Buying a home is a monumental commitment. If you’ve never bought before, it’s easy to underestimate the work involved.
Here’s where we can help.
As a contractor, there’s a right and a wrong way to go about securing a mortgage loan. If you’ve been to your local branch or searched the Internet, you’ve already figured that out.
That’s because there’s a ton of misinformation online about how mortgages for contractors work. As specialist brokers invested in all types of self-employed activity, we know what’s what.
We’re here to highlight the good and the bad for you using simple tried and trusted terms. So whatever’s causing your virgin mortgage nerves, relax.
Are you ready to get your head around how contractor mortgages work from the experts? Great. Here we go, with our…
…Idiot’s Guide To Contractor Mortgages
No two contractors’ circumstances are identical. Thus, we offer different mortgage solutions to suit a variety of independent professionals.
Let’s take an example. Two contractors could do the same job for the same client for the same day rate. They may even use the same accountant or umbrella company.
But the first only has one year’s trading history; their colleague is a lot more established. And that’s the difference. It’s the ‘time served’ factor that can make mortgage offers a world apart.
Which mortgage lender is right for my circumstances?
Some lenders will demand at least two years’ accounts. A select few take on only one years’ accounts for their mortgage underwriting process.
In our example, the broker may send the contractors’ applications to two different lenders. From experience, the broker would know which lender was best suited to which applicant.
And that’s the sign of a true specialist. They wouldn’t expect you to know which underwriting process for home loans was right for you. They’d do it for you, not leave you to figure it out on comparison web pages.
Contractor mortgage brokers are like you: specialists in their niche
Dealing with contractors daily, specialist brokers know the few genuine contractor-friendly lenders out there.
As such, their service can save you both the leg work and your most valuable asset: time.
These are the reasons you’re considering the specialist route, right?
If I’m on the right track, you may have crashed and burned on the High Street already. We know, because many contractors who come to us have hit dead ends there, too.
So enough of that. You’re done wasting time facing blank-faced branch staff.
Now you’re here, we know which mortgage lenders limited company contractors can approach. We’ll use their mortgage underwriting process to best prepare you for home ownership.
An Agreement in Principle asserts your home-buying status
Your IFA must first identify a lender whose criteria aligns with your circumstances. Next, they’ll secure you an “Agreement in Principle”, or AIP. What’s that, then?
Don’t confuse an AIP (a.k.a. a “Decision in Principle”) with a firm mortgage offer. At this stage, an underwriter hasn’t even seen your application!
Also, they’ll issue an AIP on the back of what you’ve told them. On that basis, your borrower profile is a good fit for one of the lender’s mortgage products.

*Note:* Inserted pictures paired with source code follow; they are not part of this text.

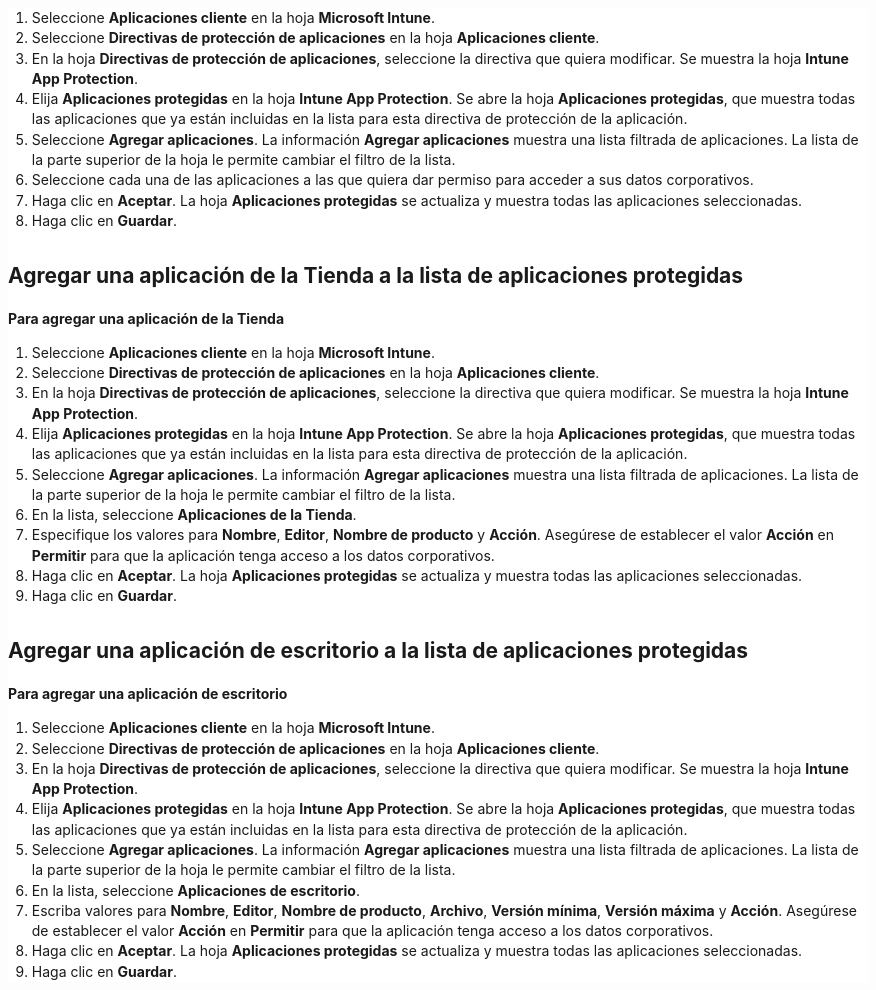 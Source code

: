 1. Seleccione **Aplicaciones cliente** en la hoja **Microsoft Intune**.
2. Seleccione **Directivas de protección de aplicaciones** en la hoja **Aplicaciones cliente**.
3. En la hoja **Directivas de protección de aplicaciones**, seleccione la directiva que quiera modificar. Se muestra la hoja **Intune App Protection**.
4. Elija **Aplicaciones protegidas** en la hoja **Intune App Protection**. Se abre la hoja **Aplicaciones protegidas**, que muestra todas las aplicaciones que ya están incluidas en la lista para esta directiva de protección de la aplicación.
5. Seleccione **Agregar aplicaciones**. La información **Agregar aplicaciones** muestra una lista filtrada de aplicaciones. La lista de la parte superior de la hoja le permite cambiar el filtro de la lista.
6. Seleccione cada una de las aplicaciones a las que quiera dar permiso para acceder a sus datos corporativos.
7. Haga clic en **Aceptar**. La hoja **Aplicaciones protegidas** se actualiza y muestra todas las aplicaciones seleccionadas.
8. Haga clic en **Guardar**.

## <a name="add-a-store-app-to-your-protected-apps-list"></a>Agregar una aplicación de la Tienda a la lista de aplicaciones protegidas

**Para agregar una aplicación de la Tienda**
1. Seleccione **Aplicaciones cliente** en la hoja **Microsoft Intune**.
2. Seleccione **Directivas de protección de aplicaciones** en la hoja **Aplicaciones cliente**.
3. En la hoja **Directivas de protección de aplicaciones**, seleccione la directiva que quiera modificar. Se muestra la hoja **Intune App Protection**.
4. Elija **Aplicaciones protegidas** en la hoja **Intune App Protection**. Se abre la hoja **Aplicaciones protegidas**, que muestra todas las aplicaciones que ya están incluidas en la lista para esta directiva de protección de la aplicación.
5. Seleccione **Agregar aplicaciones**. La información **Agregar aplicaciones** muestra una lista filtrada de aplicaciones. La lista de la parte superior de la hoja le permite cambiar el filtro de la lista.
6. En la lista, seleccione **Aplicaciones de la Tienda**.
7. Especifique los valores para **Nombre**, **Editor**, **Nombre de producto** y **Acción**. Asegúrese de establecer el valor **Acción** en **Permitir** para que la aplicación tenga acceso a los datos corporativos.
9. Haga clic en **Aceptar**. La hoja **Aplicaciones protegidas** se actualiza y muestra todas las aplicaciones seleccionadas.
10. Haga clic en **Guardar**.

## <a name="add-a-desktop-app-to-your-protected-apps-list"></a>Agregar una aplicación de escritorio a la lista de aplicaciones protegidas

**Para agregar una aplicación de escritorio**
1. Seleccione **Aplicaciones cliente** en la hoja **Microsoft Intune**.
2. Seleccione **Directivas de protección de aplicaciones** en la hoja **Aplicaciones cliente**.
3. En la hoja **Directivas de protección de aplicaciones**, seleccione la directiva que quiera modificar. Se muestra la hoja **Intune App Protection**.
4. Elija **Aplicaciones protegidas** en la hoja **Intune App Protection**. Se abre la hoja **Aplicaciones protegidas**, que muestra todas las aplicaciones que ya están incluidas en la lista para esta directiva de protección de la aplicación.
5. Seleccione **Agregar aplicaciones**. La información **Agregar aplicaciones** muestra una lista filtrada de aplicaciones. La lista de la parte superior de la hoja le permite cambiar el filtro de la lista.
6. En la lista, seleccione **Aplicaciones de escritorio**.
7. Escriba valores para **Nombre**, **Editor**, **Nombre de producto**, **Archivo**, **Versión mínima**, **Versión máxima** y **Acción**. Asegúrese de establecer el valor **Acción** en **Permitir** para que la aplicación tenga acceso a los datos corporativos.
9. Haga clic en **Aceptar**. La hoja **Aplicaciones protegidas** se actualiza y muestra todas las aplicaciones seleccionadas.
10. Haga clic en **Guardar**.
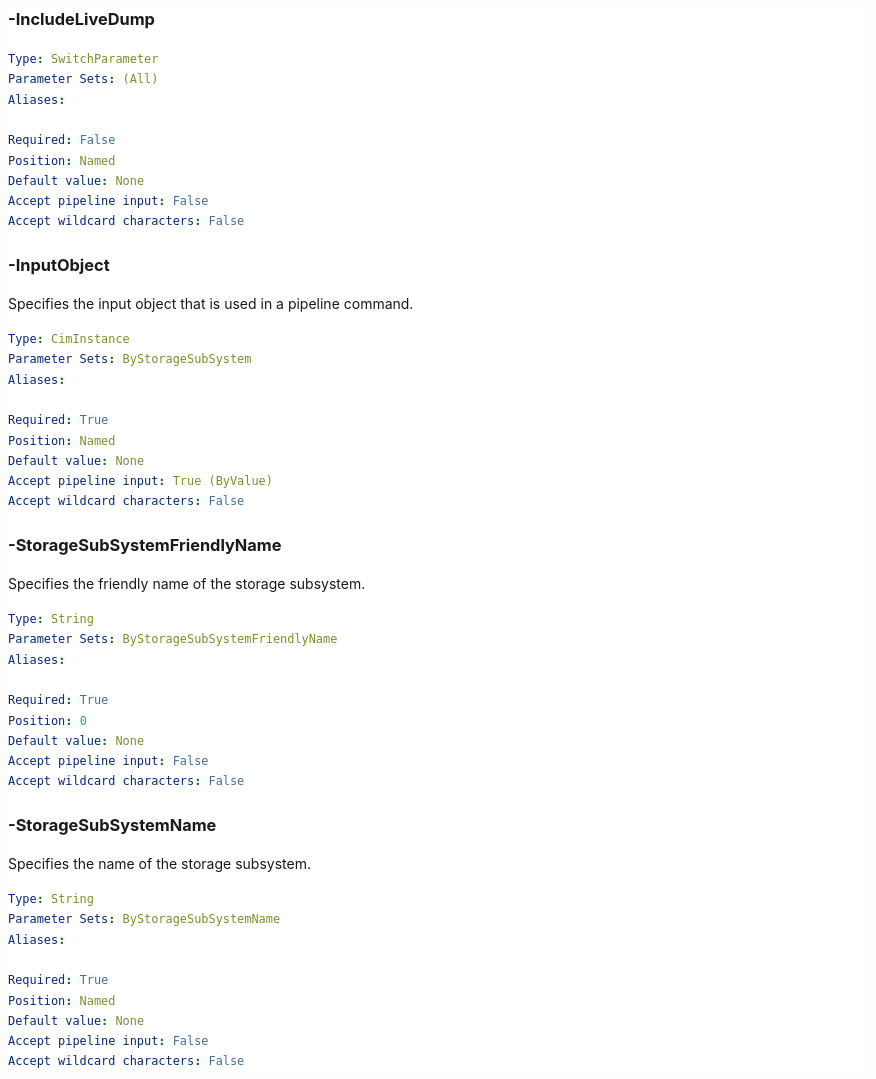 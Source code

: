 ### -IncludeLiveDump


```yaml
Type: SwitchParameter
Parameter Sets: (All)
Aliases:

Required: False
Position: Named
Default value: None
Accept pipeline input: False
Accept wildcard characters: False
```

### -InputObject
Specifies the input object that is used in a pipeline command.

```yaml
Type: CimInstance
Parameter Sets: ByStorageSubSystem
Aliases:

Required: True
Position: Named
Default value: None
Accept pipeline input: True (ByValue)
Accept wildcard characters: False
```

### -StorageSubSystemFriendlyName
Specifies the friendly name of the storage subsystem.

```yaml
Type: String
Parameter Sets: ByStorageSubSystemFriendlyName
Aliases:

Required: True
Position: 0
Default value: None
Accept pipeline input: False
Accept wildcard characters: False
```

### -StorageSubSystemName
Specifies the name of the storage subsystem.

```yaml
Type: String
Parameter Sets: ByStorageSubSystemName
Aliases:

Required: True
Position: Named
Default value: None
Accept pipeline input: False
Accept wildcard characters: False
```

If the advisor gives you an AIP on the basis of your contract, you’re halfway there! There are many reasons you should choose a broker with close ties to underwriters. Accessing decision makers who understand contracting is just one of them.

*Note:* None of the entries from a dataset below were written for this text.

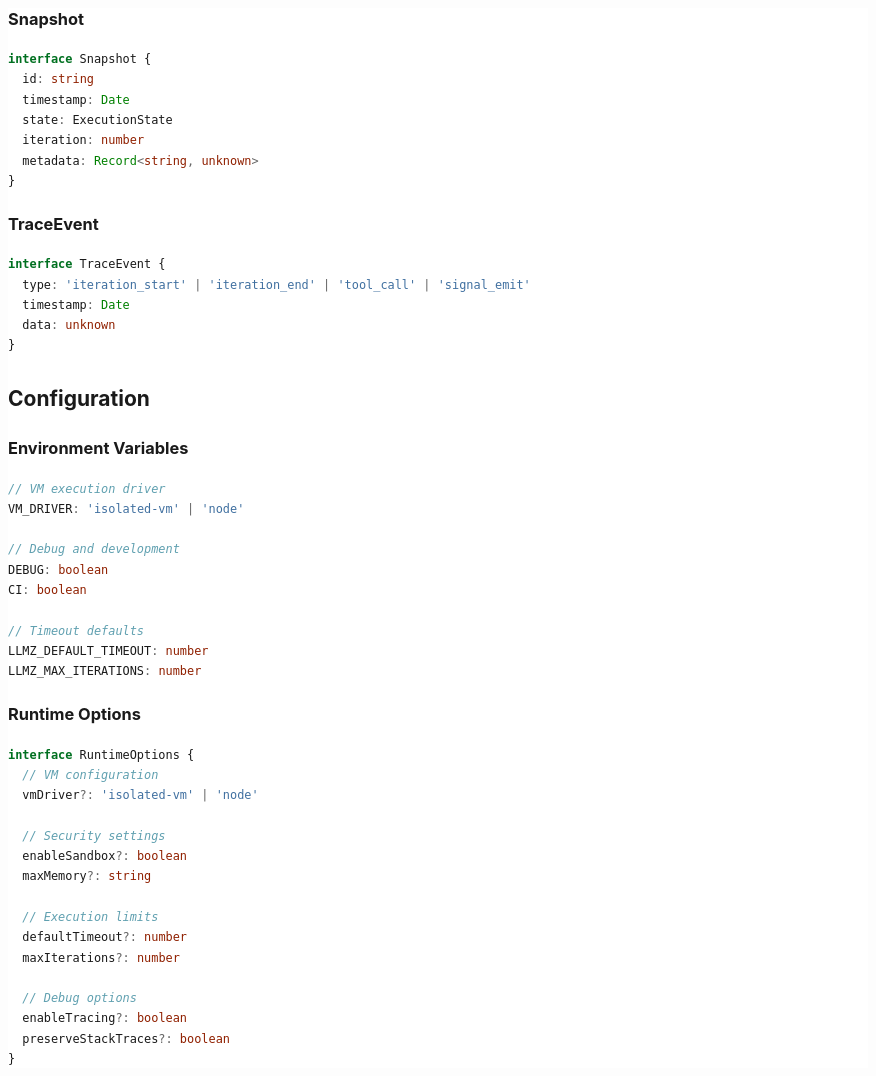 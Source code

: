 ### Snapshot

```typescript
interface Snapshot {
  id: string
  timestamp: Date
  state: ExecutionState
  iteration: number
  metadata: Record<string, unknown>
}
```

### TraceEvent

```typescript
interface TraceEvent {
  type: 'iteration_start' | 'iteration_end' | 'tool_call' | 'signal_emit'
  timestamp: Date
  data: unknown
}
```

## Configuration

### Environment Variables

```typescript
// VM execution driver
VM_DRIVER: 'isolated-vm' | 'node'

// Debug and development
DEBUG: boolean
CI: boolean

// Timeout defaults
LLMZ_DEFAULT_TIMEOUT: number
LLMZ_MAX_ITERATIONS: number
```

### Runtime Options

```typescript
interface RuntimeOptions {
  // VM configuration
  vmDriver?: 'isolated-vm' | 'node'
  
  // Security settings
  enableSandbox?: boolean
  maxMemory?: string
  
  // Execution limits
  defaultTimeout?: number
  maxIterations?: number
  
  // Debug options
  enableTracing?: boolean
  preserveStackTraces?: boolean
}
```
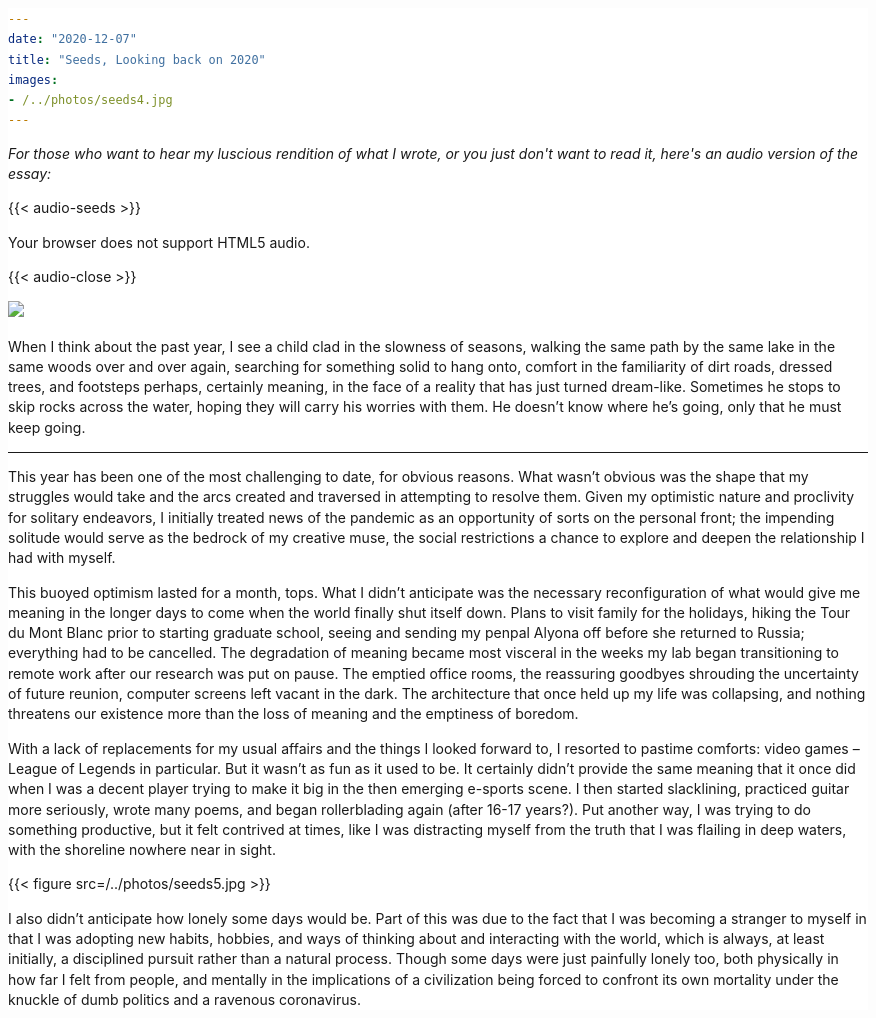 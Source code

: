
 ```yaml
---
date: "2020-12-07"
title: "Seeds, Looking back on 2020"
images:
- /../photos/seeds4.jpg
---
```


*For those who want to hear my luscious rendition of what I wrote, or you just don't want to read it, here's an audio version of the essay:* 

{{< audio-seeds >}}<source src="/../audio/seeds.m4a" type="audio/mp4"/><p>Your browser does not support HTML5 audio.</p>{{< audio-close >}}

![](/../photos/seeds4.jpg)

When I think about the past year, I see a child clad in the slowness of seasons, walking the same path by the same lake in the same woods over and over again, searching for something solid to hang onto, comfort in the familiarity of dirt roads, dressed trees, and footsteps perhaps, certainly meaning, in the face of a reality that has just turned dream-like. Sometimes he stops to skip rocks across the water, hoping they will carry his worries with them. He doesn’t know where he’s going, only that he must keep going. 

***

This year has been one of the most challenging to date, for obvious reasons. What wasn’t obvious was the shape that my struggles would take and the arcs created and traversed in attempting to resolve them. Given my optimistic nature and proclivity for solitary endeavors, I initially treated news of the pandemic as an opportunity of sorts on the personal front; the impending solitude would serve as the bedrock of my creative muse, the social restrictions a chance to explore and deepen the relationship I had with myself. 

This buoyed optimism lasted for a month, tops. What I didn’t anticipate was the necessary reconfiguration of what would give me meaning in the longer days to come when the world finally shut itself down. Plans to visit family for the holidays, hiking the Tour du Mont Blanc prior to starting graduate school, seeing and sending my penpal Alyona off before she returned to Russia; everything had to be cancelled. The degradation of meaning became most visceral in the weeks my lab began transitioning to remote work after our research was put on pause. The emptied office rooms, the reassuring goodbyes shrouding the uncertainty of future reunion, computer screens left vacant in the dark. The architecture that once held up my life was collapsing, and nothing threatens our existence more than the loss of meaning and the emptiness of boredom.

With a lack of replacements for my usual affairs and the things I looked forward to, I resorted to pastime comforts: video games – League of Legends in particular. But it wasn’t as fun as it used to be. It certainly didn’t provide the same meaning that it once did when I was a decent player trying to make it big in the then emerging e-sports scene. I then started slacklining, practiced guitar more seriously, wrote many poems, and began rollerblading again (after 16-17 years?). Put another way, I was trying to do something productive, but it felt contrived at times, like I was distracting myself from the truth that I was flailing in deep waters, with the shoreline nowhere near in sight. 

{{< figure src=/../photos/seeds5.jpg >}}

I also didn’t anticipate how lonely some days would be. Part of this was due to the fact that I was becoming a stranger to myself in that I was adopting new habits, hobbies, and ways of thinking about and interacting with the world, which is always, at least initially, a disciplined pursuit rather than a natural process. Though some days were just painfully lonely too, both physically in how far I felt from people, and mentally in the implications of a civilization being forced to confront its own mortality under the knuckle of dumb politics and a ravenous coronavirus.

What are the benefits of securing an AIP?
An AIP signals your intent to all in the chain, including the vendor(s) of your ideal home(s).
This could prove critical if said vendor has priced the home you want for a quick sale. If other interested parties don’t have an AIP, an estate agent will favour your offer over theirs.
If you’re not in a race against time, an AIP can still be the ace up your sleeve.
How are you at negotiating? It’s not the British thing to quibble. But informing the vendor you have an AIP in place could make them more amenable to your offer. In a competitive real estate market, you need to bring every tactic at your disposal into play.
Understanding Budget to Help Streamline Your Property Search
You may already have an inkling about the type of home you’re hoping to buy. Moreover, you’re apt to know the location if not the type of property in itself.
But before you start browsing properties for sale, you ought to know how much you can borrow. Without setting this milestone, your search for the ideal home may come to nothing.
With your Agreement in Principle in place, you can target properties you know you can afford.
Whether you choose homes at the limit of your budget or well inside is your call. At least by having an advisor offer you an AIP, you know where to draw the line.
Where to look for your new home
Online property sites are a viable alternative to the High Street. Most estate agents today have user-friendly websites. They’ll give you all the information you’d get in branch and more.
It’s easier to visualise how accessible commuting is from your new home online. There’s also no pressure and you can take the time to make informed decisions.
There are also property sites that collate data from other online estate agents. You can organise all the homes within your budget and specification under one roof.
Should I take up an estate agent’s offer of trying to get me a mortgage?
There are estate agents who’ll offer to organise your mortgage for you. That’s both those on the High Street and those online.
You need to tell them that you already have an AIP from a specialist broker. If they ask why, explain that you need a mortgage using contract-based underwriting. This should deter them from pestering you further.
But why shouldn’t you go with an estate agent’s offer?
Online mortgages can prove problematic for contractors and freelancers. You’ll be hard pushed to find one that’s best tailored to their circumstances.
Why? Because websites are like High Street lenders: their mortgages best suit full time employees.
Don’t fall into the ‘self-employed’ mortgage trap – they’re not the same
In some instances, agents’ portfolios may encompass mortgages for the self-employed. Even then, that’s not the type of loan you need to make the most of your day rate. And it’s your gross contract earnings you want lenders to use to determine what you can afford.
Contractors don’t fall into either category; full-time employed or self-employed. At least not for mortgage affordability in a way that optimises their daily rate.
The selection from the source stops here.